People really like to call Aaron Sorkin sexist. Now, I’ve shared on many occasions my firm belief that his often weakly drawn female characters have entirely more to do with his inability to understand women than any honest belief that we are inferior (man’s got no game, I feel pretty strongly that his writing shows us that). But this most recent episode of The Newsroom seems to suggest that Sorkin’s got a little Don Keefer in him as much as he’s got a lot of Will McAvoy; that “someone told you you’re a bad guy” thing seems to have crept up on the writer and boy is he trying to make Maggie move in with him (also, he loves Sloan more than words can wield the matter).
This episode was all about women (with a dash of Trayvon Martin coverage thrown in there to somehow appease the weirdos who think he’s racist and also the thoroughly justified people who think he’s a liberal megaphone- the story got a shockingly balanced angle that showed the team trying hard not to hop on assumptions of villainy too early in the story, even if hindsight means the viewers would have been totally okay if they had). Maggie talked about the treatment of “sluts” in contemporary American culture. Mack bristled at the word “bitch” before laying an awesomely deserved yet wonderfully cool-headed smackdown on a kid trying to take advantage of her. Will’s dad died offscreen in a touching story that put an end to the life of a wife-beating drunk (with remarkable conflicting empathy, I must say). Someone brought up the “war on women” and we briefly discussed the unhelpful ways in which that’s been used to attack the innocent and thus marginalize real sexism. It all, by the way, played out in real time against one full hour of “News Night with Will McAvoy” (also the episode’s title).
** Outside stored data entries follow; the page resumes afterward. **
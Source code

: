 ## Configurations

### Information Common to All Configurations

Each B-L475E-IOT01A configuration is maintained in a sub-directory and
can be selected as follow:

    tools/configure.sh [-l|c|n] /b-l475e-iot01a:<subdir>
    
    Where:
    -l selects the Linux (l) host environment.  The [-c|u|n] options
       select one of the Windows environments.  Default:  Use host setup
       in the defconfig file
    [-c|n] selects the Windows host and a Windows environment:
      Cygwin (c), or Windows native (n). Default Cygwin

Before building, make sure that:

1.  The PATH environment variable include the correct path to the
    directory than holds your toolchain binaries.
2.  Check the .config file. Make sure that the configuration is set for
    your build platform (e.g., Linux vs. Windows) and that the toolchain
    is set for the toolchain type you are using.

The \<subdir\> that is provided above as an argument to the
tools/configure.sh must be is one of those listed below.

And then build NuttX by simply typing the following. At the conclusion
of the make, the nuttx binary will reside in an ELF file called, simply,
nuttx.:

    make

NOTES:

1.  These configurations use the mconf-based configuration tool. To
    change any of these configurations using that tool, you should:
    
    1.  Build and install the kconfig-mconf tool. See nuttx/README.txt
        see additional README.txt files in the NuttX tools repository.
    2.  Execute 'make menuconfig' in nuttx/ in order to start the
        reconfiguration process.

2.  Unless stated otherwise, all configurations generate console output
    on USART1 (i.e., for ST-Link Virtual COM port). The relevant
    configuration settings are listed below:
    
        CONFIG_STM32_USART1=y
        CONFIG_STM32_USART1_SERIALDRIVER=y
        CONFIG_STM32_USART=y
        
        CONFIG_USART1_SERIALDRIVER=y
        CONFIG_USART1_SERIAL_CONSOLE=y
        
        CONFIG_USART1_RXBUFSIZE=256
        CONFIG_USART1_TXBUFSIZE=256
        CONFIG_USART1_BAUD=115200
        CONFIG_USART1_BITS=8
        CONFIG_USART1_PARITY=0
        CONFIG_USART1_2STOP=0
But let’s talk about the real story of the episode and the biggest and most interesting piece of the conversation about women that Sorkin seems to be having in his writer’s room. Brought to you by the beautiful and ballsy Olivia Munn.
Until her brilliant performance as Sloan Sabbith on The Newsroom (a character who was pretty kickass in season one and, I would argue, the breakout character of season two so far), Munn was known pretty much entirely for being hot. Really hot. Like Maxim “Hot List” hot in that guys-love-her/girls-hate-her kind of way. She did some interesting work (she was a Daily Show Correspondent and hilarious on the not-at-all bad sitcom Perfect Couples) but she was mostly known as hot. This was not helped by the 2012 phone hacking that (just months before the serious role that would prove just how seriously talented she is) made her one of the most notoriously sex scandaled actresses of the current generation. The leaked pictures were two-fold. First there were the sort of actual nude photos that often leak from the phones of hacked hot celebrities (or are accidentally tweeted, as in the case of fellow Newsroomer Allison Pill’s topless shot), not particularly more interesting than the photos from her Maxim shoots that were clearly meant for publication. The real problem was the other set of photos- technically less risqué but with outrageously dirty instructions (for then-boyfriend Chris Pine) superimposed onto them. Like, think of the dirtiest thing you’ve ever seen in writing. Now double it. That’s the sort of stuff supposedly written by Munn to Pine on these photos. It’s never been proven that the writing was hers but the photos themselves are most definitely not fakes and the shadow of their explicitness is going to follow Munn around forever, no matter how many Emmy-worthy performances she gives.
Sloan’s daring, original and affecting storyline in this generally excellent episode was about an ex-boyfriend leaking naked photos of her online. There are obviously some key differences (Sloan’s leak was personal as opposed to illegal hacking, Munn is actress not a TV Economist and therefore not as professionally threatened by the exposure) but this was clearly Munn’s story. I’m fascinated by that prospect- whose idea was it? Did the writers have the guts and/or insensitivity to ask Munn to do this story? Did she come into the writer’s room to tell her side or is she speaking Sorkin and his team’s perspective on her own experience? The heart-wrenchingly honest emotional side of Sloan’s arc in this episode suggests that Munn must have at least shared her experiences with the writers. I just don’t see how Sorkin could have gotten inside a reaction like that if Munn hadn’t led him there. But even if she was just speaking lines with a heavy coincidental bent, the wide open way she played the scenes was, as Don calls it, “impressive” in a this-is-me bravery kind of way. Sloan spends most of the episode hiding in a dark office with Don at her side, their emotional contemplation of Sloan’s predicament punctuated by a goofy subplot about Don’s dry wit being taken as a legitimate news quote from a “reliable source”. My two favourite characters are never better than when they’re together and this story showed us so much of who each of them is. It was insightful, emotional and just a really beautiful handling of a perspective no one really thinks about. In the process of watching Sloan’s humiliation turn to rage, we saw not only more of who she is but a glimpse of the real Munn as well.